No, I have always used heaters. They are tropical fish, we do not live in a tropical environment. You'll only be torturing the fish by forcing them to live in a undesirable tempature.

If heaters cause you so much stress, I would humbly ask you look for a new hobby. Simply replacing the heater yearly will cost you 30 dollars and provide peace of mind.

If cost is a issue, burn a candle instead of using a light for 5-10 minutes a day and energy problem solved. In reality a heater for a 10G tank uses very little energy, you also state you have a planted tank so I'll assume you have lights??
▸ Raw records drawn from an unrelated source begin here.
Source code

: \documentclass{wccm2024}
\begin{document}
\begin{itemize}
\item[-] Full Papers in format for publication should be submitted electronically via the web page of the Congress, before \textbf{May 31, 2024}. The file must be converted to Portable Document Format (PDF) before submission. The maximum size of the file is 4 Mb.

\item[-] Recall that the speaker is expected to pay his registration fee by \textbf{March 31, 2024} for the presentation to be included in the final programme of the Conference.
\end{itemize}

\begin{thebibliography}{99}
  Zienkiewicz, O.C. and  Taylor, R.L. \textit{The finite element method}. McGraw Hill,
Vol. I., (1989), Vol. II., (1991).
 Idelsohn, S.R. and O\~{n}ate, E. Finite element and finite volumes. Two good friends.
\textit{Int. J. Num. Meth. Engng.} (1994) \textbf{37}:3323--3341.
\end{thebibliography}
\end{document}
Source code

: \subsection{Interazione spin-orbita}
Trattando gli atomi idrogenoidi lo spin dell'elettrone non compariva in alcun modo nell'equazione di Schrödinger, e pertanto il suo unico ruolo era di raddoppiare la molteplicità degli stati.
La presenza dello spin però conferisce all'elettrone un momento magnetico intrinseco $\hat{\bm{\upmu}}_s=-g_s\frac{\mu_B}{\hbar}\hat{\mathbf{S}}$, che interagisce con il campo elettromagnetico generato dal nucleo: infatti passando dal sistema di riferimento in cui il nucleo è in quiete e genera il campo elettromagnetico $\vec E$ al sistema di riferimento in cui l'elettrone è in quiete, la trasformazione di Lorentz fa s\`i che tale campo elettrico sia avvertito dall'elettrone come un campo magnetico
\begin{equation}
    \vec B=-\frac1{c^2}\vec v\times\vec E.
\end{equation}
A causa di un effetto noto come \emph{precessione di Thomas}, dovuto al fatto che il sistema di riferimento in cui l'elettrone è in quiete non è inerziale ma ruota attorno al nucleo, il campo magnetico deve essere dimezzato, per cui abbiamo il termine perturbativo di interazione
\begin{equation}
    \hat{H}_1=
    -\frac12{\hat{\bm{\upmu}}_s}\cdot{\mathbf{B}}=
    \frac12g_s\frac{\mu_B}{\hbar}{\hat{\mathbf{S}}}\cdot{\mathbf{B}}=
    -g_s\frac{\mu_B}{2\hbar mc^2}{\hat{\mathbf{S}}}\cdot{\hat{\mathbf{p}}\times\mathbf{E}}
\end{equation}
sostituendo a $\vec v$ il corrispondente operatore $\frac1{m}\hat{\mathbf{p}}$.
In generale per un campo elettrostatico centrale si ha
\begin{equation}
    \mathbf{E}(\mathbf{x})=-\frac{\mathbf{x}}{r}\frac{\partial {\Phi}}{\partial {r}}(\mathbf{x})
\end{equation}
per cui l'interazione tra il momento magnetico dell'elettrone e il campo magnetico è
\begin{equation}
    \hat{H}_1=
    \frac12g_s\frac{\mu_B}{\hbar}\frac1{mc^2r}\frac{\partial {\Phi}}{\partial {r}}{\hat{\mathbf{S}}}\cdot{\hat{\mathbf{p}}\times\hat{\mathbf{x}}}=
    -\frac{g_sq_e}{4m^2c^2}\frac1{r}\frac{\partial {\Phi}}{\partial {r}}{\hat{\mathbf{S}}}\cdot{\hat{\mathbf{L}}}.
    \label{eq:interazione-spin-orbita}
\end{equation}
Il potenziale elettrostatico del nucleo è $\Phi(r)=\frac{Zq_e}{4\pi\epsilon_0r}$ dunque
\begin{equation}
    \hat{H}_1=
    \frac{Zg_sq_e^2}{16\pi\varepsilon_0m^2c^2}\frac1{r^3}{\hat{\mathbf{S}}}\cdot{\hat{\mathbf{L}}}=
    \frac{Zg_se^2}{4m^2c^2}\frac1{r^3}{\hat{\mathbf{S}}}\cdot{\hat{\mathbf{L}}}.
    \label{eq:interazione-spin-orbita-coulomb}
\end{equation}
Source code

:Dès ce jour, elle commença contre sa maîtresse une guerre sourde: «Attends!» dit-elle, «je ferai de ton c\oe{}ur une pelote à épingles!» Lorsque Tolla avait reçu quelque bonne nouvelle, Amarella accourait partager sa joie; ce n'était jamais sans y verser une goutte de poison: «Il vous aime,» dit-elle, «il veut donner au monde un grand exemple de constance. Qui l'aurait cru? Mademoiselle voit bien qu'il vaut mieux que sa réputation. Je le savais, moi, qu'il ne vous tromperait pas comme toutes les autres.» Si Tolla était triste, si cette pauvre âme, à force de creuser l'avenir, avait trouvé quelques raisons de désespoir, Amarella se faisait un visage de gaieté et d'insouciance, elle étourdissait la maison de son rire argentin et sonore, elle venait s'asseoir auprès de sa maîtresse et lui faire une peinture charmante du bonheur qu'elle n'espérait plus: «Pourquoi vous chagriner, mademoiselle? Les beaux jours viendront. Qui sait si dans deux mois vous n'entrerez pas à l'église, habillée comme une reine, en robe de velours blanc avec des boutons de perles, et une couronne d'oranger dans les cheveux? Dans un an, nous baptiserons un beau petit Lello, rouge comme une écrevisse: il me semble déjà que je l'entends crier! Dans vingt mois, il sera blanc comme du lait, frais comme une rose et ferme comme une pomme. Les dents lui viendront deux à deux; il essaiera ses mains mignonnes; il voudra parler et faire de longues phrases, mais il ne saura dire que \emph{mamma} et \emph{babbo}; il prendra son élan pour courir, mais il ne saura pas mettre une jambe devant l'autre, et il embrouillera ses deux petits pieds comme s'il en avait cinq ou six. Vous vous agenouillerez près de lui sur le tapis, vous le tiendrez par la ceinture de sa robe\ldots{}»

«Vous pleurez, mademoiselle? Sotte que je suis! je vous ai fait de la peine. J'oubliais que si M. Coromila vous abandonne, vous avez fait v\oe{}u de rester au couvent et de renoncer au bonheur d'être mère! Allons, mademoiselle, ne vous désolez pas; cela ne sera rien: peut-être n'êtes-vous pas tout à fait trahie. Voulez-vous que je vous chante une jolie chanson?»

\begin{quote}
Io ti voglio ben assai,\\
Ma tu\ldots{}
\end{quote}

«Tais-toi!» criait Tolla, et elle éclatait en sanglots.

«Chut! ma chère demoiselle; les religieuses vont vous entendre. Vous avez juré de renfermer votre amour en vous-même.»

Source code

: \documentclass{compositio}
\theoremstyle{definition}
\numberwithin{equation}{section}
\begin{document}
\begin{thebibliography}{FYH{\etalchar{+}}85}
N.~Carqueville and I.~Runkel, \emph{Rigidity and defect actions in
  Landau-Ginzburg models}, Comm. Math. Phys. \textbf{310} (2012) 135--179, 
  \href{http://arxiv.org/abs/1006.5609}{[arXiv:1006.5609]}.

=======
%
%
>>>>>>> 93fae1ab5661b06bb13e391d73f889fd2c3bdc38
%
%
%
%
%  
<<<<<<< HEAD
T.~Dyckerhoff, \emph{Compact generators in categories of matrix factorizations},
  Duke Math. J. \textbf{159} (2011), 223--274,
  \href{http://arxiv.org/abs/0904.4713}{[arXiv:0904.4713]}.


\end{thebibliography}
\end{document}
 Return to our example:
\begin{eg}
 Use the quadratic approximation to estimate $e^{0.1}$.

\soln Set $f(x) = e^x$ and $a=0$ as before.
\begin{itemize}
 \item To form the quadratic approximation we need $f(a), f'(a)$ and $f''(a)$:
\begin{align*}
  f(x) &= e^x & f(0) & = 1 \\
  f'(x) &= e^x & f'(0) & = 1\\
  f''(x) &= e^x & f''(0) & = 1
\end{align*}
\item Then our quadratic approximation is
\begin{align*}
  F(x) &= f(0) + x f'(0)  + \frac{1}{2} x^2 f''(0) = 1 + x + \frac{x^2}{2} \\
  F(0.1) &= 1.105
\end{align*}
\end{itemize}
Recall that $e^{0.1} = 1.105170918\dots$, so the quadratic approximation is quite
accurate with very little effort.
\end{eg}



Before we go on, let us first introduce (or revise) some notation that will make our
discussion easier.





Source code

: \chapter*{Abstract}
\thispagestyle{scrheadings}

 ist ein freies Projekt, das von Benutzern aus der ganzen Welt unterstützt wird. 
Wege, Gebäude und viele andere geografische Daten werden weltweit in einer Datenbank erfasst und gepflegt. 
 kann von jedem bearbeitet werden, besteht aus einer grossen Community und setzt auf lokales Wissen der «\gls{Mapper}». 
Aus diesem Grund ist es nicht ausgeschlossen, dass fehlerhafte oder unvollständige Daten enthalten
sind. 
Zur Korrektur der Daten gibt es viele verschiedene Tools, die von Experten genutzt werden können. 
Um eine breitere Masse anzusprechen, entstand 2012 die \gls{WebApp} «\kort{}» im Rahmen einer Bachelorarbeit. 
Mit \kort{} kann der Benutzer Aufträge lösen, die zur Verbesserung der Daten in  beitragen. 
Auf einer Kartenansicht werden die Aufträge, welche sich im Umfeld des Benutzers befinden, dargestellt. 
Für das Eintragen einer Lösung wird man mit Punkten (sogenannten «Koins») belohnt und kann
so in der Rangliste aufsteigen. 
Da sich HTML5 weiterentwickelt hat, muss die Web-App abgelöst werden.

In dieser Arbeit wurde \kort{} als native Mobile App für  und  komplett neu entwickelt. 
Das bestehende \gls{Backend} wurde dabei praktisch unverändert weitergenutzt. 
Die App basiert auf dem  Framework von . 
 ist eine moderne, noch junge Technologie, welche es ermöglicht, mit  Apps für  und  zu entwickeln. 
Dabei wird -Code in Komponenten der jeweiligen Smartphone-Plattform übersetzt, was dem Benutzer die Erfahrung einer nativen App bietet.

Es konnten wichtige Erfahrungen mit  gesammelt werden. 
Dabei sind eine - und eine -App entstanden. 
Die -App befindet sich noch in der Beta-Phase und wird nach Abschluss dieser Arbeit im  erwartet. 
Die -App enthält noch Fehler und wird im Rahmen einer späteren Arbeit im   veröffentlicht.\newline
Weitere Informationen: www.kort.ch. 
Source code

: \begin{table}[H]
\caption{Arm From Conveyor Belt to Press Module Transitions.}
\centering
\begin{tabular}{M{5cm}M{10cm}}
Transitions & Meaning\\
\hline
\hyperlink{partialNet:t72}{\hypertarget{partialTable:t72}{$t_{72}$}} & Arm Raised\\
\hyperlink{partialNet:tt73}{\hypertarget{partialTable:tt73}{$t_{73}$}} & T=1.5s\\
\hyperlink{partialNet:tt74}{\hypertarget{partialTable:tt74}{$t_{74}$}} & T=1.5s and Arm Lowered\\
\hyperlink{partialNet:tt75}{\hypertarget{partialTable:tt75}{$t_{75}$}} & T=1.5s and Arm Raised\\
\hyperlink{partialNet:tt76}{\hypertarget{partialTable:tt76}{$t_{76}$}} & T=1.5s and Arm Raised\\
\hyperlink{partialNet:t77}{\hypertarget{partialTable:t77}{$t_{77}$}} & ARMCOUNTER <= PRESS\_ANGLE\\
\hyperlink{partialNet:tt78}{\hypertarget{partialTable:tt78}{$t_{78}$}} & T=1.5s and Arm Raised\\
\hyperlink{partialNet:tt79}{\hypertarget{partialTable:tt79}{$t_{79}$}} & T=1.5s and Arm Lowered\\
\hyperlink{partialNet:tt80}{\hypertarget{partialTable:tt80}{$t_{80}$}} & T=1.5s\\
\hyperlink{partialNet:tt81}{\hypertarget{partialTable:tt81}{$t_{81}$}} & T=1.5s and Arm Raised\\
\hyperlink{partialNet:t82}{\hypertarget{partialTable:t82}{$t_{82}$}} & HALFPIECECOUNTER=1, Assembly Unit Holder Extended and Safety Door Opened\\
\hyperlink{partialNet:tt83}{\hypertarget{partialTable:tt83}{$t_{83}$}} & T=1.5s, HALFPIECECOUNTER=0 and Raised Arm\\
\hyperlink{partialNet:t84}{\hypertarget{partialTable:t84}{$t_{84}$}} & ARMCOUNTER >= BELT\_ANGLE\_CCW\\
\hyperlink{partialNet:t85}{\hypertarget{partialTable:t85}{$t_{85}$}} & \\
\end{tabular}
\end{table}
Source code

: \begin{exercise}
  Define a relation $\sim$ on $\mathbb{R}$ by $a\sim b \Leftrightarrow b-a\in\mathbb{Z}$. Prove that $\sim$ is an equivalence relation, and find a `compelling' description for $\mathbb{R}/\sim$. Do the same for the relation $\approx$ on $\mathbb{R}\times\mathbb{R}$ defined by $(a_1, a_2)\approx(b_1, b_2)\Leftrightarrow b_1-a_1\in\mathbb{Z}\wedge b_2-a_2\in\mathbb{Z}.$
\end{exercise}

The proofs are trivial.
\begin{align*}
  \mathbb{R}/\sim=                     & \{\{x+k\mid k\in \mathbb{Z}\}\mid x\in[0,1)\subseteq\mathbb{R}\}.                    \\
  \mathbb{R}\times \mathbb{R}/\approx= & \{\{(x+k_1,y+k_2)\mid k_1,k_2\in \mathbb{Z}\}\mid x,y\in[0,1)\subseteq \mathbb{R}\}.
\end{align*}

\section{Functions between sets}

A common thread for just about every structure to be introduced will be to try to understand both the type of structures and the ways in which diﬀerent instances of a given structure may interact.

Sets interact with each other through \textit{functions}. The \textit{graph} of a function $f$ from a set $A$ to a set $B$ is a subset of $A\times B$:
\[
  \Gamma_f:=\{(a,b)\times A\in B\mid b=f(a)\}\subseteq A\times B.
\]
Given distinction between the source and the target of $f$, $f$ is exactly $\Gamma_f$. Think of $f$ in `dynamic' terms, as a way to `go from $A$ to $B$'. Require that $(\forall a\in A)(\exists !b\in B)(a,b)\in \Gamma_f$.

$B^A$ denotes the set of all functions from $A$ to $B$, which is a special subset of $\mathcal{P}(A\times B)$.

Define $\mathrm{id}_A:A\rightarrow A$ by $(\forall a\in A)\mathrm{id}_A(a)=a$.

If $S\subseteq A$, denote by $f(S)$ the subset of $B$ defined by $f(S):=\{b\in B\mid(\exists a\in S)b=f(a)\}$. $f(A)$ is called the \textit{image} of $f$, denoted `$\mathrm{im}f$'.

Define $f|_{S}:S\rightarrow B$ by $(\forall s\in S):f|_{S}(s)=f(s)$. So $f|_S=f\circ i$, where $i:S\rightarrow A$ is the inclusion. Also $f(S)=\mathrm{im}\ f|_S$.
In all honesty, I understand your concerns, but they are not really a issue for a 10G tank, as you grow with this hobby, you'll find that money well spent is spent well. Or simply stick with fish that do well in cooler temps.



zfarsh said:


> Thanks. Have you tried the Neon Tetras without heater in a heated room? I am actually tempted by them, and have dwarf cories for bottom section.
> 
> I don't want heaters for two reasons:
> 
> ...


----------



## flagtail (Jun 2, 2011)

White Cloud Minnows

Grab from Big Als in feeder bins

18cents each!


----------



## solarz (Aug 31, 2010)

Grey Legion said:


> No, I have always used heaters. They are tropical fish, we do not live in a tropical environment. You'll only be torturing the fish by forcing them to live in a undesirable tempature.
> 
> If heaters cause you so much stress, I would humbly ask you look for a new hobby. Simply replacing the heater yearly will cost you 30 dollars and provide peace of mind.
> 
> ...


Not all schooling fish are tropical, the white cloud minnows prefer colder water.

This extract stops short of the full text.